= DATASET ENTRIES =
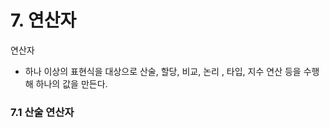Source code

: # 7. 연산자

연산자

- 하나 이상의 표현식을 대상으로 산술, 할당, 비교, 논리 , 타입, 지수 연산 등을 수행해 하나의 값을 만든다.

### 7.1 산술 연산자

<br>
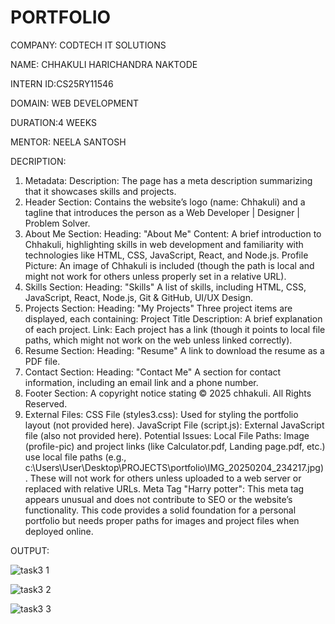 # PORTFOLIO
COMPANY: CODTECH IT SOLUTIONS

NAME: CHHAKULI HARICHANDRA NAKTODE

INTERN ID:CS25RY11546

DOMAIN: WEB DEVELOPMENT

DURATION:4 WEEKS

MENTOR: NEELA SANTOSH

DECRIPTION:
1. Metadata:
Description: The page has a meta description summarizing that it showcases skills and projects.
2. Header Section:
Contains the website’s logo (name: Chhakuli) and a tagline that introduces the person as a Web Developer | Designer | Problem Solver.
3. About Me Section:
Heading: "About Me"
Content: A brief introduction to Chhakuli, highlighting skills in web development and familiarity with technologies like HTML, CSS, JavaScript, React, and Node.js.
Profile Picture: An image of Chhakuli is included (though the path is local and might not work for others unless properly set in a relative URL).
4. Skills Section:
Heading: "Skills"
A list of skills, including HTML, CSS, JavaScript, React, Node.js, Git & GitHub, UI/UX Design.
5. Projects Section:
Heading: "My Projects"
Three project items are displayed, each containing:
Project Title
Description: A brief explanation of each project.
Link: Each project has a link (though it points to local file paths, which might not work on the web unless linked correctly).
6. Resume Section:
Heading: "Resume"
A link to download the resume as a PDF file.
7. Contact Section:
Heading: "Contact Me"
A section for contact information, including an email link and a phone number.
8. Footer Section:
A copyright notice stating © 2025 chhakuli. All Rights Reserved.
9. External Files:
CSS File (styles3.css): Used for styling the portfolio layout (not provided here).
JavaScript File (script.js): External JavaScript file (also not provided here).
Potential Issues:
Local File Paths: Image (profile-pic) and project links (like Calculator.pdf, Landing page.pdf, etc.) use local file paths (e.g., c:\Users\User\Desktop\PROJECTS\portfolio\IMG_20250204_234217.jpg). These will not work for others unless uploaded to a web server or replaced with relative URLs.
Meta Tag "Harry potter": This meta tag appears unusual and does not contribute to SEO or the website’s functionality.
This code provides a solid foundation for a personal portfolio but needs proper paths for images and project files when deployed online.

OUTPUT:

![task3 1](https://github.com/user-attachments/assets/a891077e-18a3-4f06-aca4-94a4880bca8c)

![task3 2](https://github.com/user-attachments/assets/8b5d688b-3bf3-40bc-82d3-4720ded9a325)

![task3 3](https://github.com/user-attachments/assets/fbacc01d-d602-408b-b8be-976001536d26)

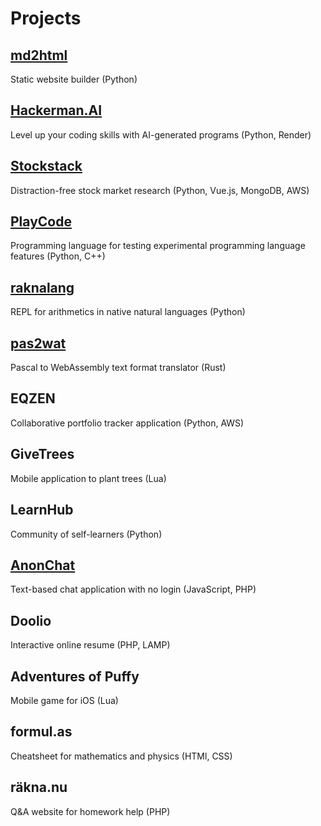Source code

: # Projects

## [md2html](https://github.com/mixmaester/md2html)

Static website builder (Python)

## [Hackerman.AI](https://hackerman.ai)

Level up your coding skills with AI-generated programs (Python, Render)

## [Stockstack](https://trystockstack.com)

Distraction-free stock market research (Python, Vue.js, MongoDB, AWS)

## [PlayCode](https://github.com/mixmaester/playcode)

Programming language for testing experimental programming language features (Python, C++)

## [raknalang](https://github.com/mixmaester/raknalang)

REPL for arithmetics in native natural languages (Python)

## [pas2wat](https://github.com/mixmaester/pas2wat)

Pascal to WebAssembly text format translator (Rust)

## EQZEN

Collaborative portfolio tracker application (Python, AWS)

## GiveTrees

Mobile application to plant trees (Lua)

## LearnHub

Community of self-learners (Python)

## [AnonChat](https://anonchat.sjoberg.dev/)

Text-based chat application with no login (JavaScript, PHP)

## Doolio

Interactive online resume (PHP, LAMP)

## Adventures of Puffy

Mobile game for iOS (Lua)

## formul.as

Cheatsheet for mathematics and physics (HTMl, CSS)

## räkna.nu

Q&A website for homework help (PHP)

= WHAT YOU NEED TO DO =
Write out every line from the data above that includes "mixmaester".

= SOLUTION TO THE EXERCISE =
## [md2html](https://github.com/mixmaester/md2html)
## [PlayCode](https://github.com/mixmaester/playcode)
## [raknalang](https://github.com/mixmaester/raknalang)
## [pas2wat](https://github.com/mixmaester/pas2wat)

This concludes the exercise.